──────── THE RECORDS
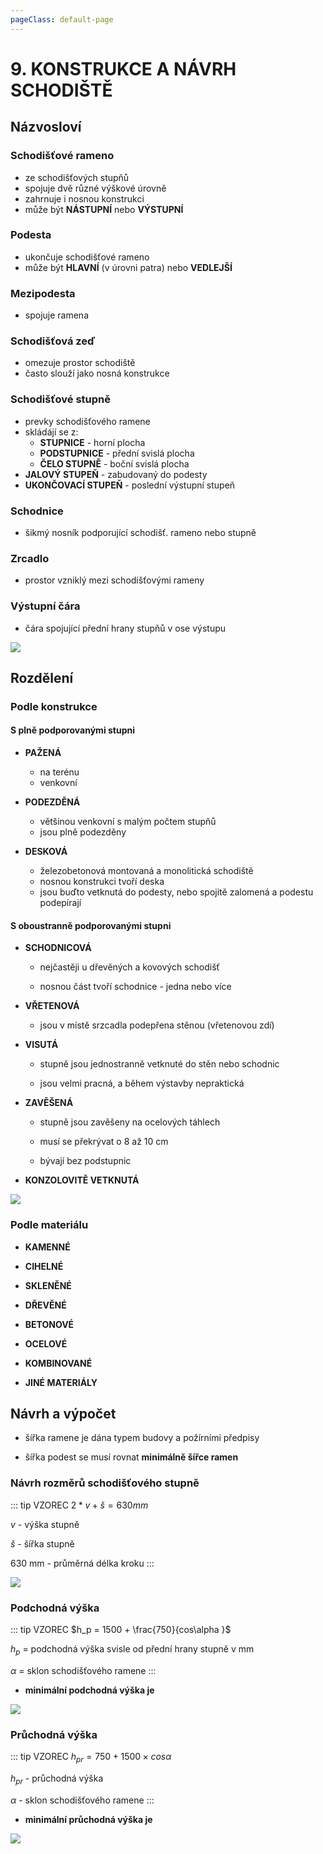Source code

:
 ```yaml
---
pageClass: default-page
---
```

# 9. KONSTRUKCE A NÁVRH SCHODIŠTĚ

## Názvosloví

### Schodišťové rameno

- ze schodišťových stupňů
- spojuje dvě různé výškové úrovně
- zahrnuje i nosnou konstrukci
- může být **NÁSTUPNÍ** nebo **VÝSTUPNÍ**

### Podesta

- ukončuje schodišťové rameno
- může být **HLAVNÍ** (v úrovni patra) nebo **VEDLEJŠÍ**

### Mezipodesta

- spojuje ramena

### Schodišťová zeď

- omezuje prostor schodiště
- často slouží jako nosná konstrukce

### Schodišťové stupně

- prevky schodišťového ramene
- skládájí se z: 
  - **STUPNICE** - horní plocha
  - **PODSTUPNICE** - přední svislá plocha
  - **ČELO STUPNĚ** - boční svislá plocha
- **JALOVÝ STUPEŇ** - zabudovaný do podesty
- **UKONČOVACÍ STUPEŇ** - poslední výstupní stupeň

### Schodnice

- šikmý nosník podporující schodišť. rameno nebo stupně

### Zrcadlo

- prostor vzniklý mezi schodišťovými rameny

### Výstupní čára

- čára spojující přední hrany stupňů v ose výstupu

<img class="centered_image" src="/images/pos/9/nazvoslovi.png" />


## Rozdělení

### Podle konstrukce

#### S plně podporovanými stupni

- **PAŽENÁ**
  
  - na terénu
  - venkovní

- **PODEZDĚNÁ**
  
  - většinou venkovní s malým počtem stupňů
  - jsou plně podezděny

- **DESKOVÁ**
  
  - železobetonová montovaná a monolitická schodiště
  - nosnou konstrukci tvoří deska
  - jsou buďto vetknutá do podesty, nebo spojitě zalomená a podestu podepírají

#### S oboustranně podporovanými stupni

- **SCHODNICOVÁ**
  
  - nejčastěji u dřevěných a kovových schodišť
  
  - nosnou část tvoří schodnice - jedna nebo více

- **VŘETENOVÁ**
  
  - jsou v místě srzcadla podepřena stěnou (vřetenovou zdí)

- **VISUTÁ**
  
  - stupně jsou jednostranně vetknuté do stěn nebo schodnic
  
  - jsou velmi pracná, a během výstavby nepraktická

- **ZAVĚŠENÁ**
  
  - stupně jsou zavěšeny na ocelových táhlech
  
  - musí se překrývat o 8 až 10 cm
  
  - bývají bez podstupnic

- **KONZOLOVITĚ VETKNUTÁ**
  
<img class="centered_image" src="/images/pos/9/rozdeleni_konstrukce.png" />

### Podle materiálu

- **KAMENNÉ**

- **CIHELNÉ**

- **SKLENĚNÉ**

- **DŘEVĚNÉ**

- **BETONOVÉ**

- **OCELOVÉ**

- **KOMBINOVANÉ**

- **JINÉ MATERIÁLY**

## Návrh a výpočet

- šířka ramene je dána typem budovy a požírními předpisy

- šířka podest se musí rovnat **minimálně šířce ramen**

### Návrh rozměrů schodišťového stupně

::: tip VZOREC
$2*v+š = 630mm$

$v$ - výška stupně

$š$ - šířka stupně

630 mm - průměrná délka kroku
:::



<img class="centered_image" src="/images/pos/9/navrh_stupne.png" />

### Podchodná výška

::: tip VZOREC
$h_p = 1500 + \frac{750}{cos\alpha }$ 

$h_p$ = podchodná výška svisle od přední hrany stupně v mm

$\alpha$ = sklon schodišťového ramene
:::

- **minimální podchodná výška je** <Badge type="warning" text="2100 mm" vertical="middle" />
  
<img class="centered_image" src="/images/pos/9/podchodna_vyska.png" />

### Průchodná výška
::: tip VZOREC
$h_{pr} = 750 + 1500 × cos\alpha$

$h_{pr}$ - průchodná výška

$\alpha$ - sklon schodišťového ramene
:::

- **minimální průchodná výška je** <Badge type="warning" text="1900 mm" vertical="middle" />

<img class="centered_image" src="/images/pos/9/pruchodna_vyska.png" />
────────────────
_HOW TO COMPLETE THIS TASK:_ From the data above, output only the lines between the line containing "- **KONZOLOVITĚ VETKNUTÁ**" and the line containing "- **JINÉ MATERIÁLY**", inclusive, exactly as written.

_SOLUTION:_
- **KONZOLOVITĚ VETKNUTÁ**
  
<img class="centered_image" src="/images/pos/9/rozdeleni_konstrukce.png" />

### Podle materiálu

- **KAMENNÉ**

- **CIHELNÉ**

- **SKLENĚNÉ**

- **DŘEVĚNÉ**

- **BETONOVÉ**

- **OCELOVÉ**

- **KOMBINOVANÉ**

- **JINÉ MATERIÁLY**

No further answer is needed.